__PROBLEM STATEMENT__.
Only lines containing the string "Complexity" belong in the answer; copy all of them from the entries.

Saved entries

= Beginning of Section =

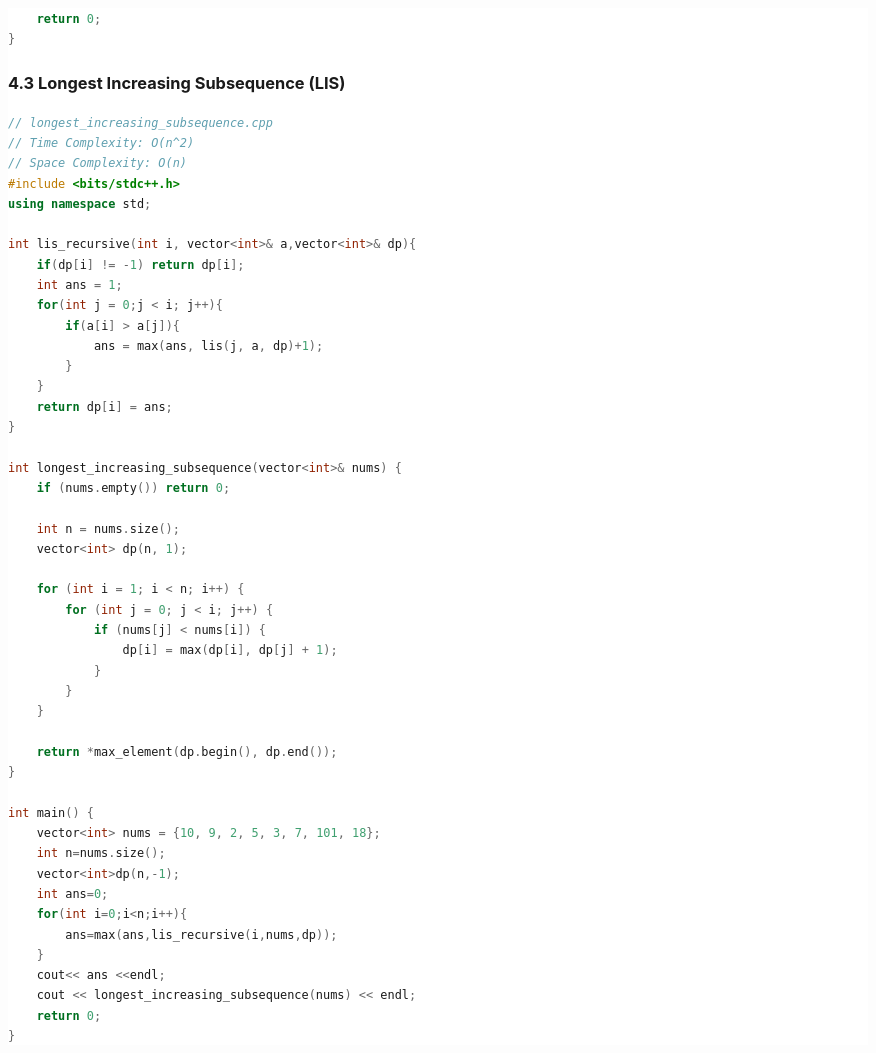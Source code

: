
 ```cpp
    return 0;
}
```

### 4.3 Longest Increasing Subsequence (LIS)

```cpp
// longest_increasing_subsequence.cpp
// Time Complexity: O(n^2)
// Space Complexity: O(n)
#include <bits/stdc++.h>
using namespace std;

int lis_recursive(int i, vector<int>& a,vector<int>& dp){
    if(dp[i] != -1) return dp[i];
    int ans = 1;
    for(int j = 0;j < i; j++){
        if(a[i] > a[j]){
            ans = max(ans, lis(j, a, dp)+1);
        }
    }
    return dp[i] = ans;
}

int longest_increasing_subsequence(vector<int>& nums) {
    if (nums.empty()) return 0;
    
    int n = nums.size();
    vector<int> dp(n, 1);
    
    for (int i = 1; i < n; i++) {
        for (int j = 0; j < i; j++) {
            if (nums[j] < nums[i]) {
                dp[i] = max(dp[i], dp[j] + 1);
            }
        }
    }
    
    return *max_element(dp.begin(), dp.end());
}

int main() {
    vector<int> nums = {10, 9, 2, 5, 3, 7, 101, 18};
    int n=nums.size();
    vector<int>dp(n,-1);
    int ans=0;
    for(int i=0;i<n;i++){
        ans=max(ans,lis_recursive(i,nums,dp));
    }
    cout<< ans <<endl;
    cout << longest_increasing_subsequence(nums) << endl;
    return 0;
}
```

= End of Section =

__ANSWER FOR THE TASK__.
// Time Complexity: O(n^2)
// Space Complexity: O(n)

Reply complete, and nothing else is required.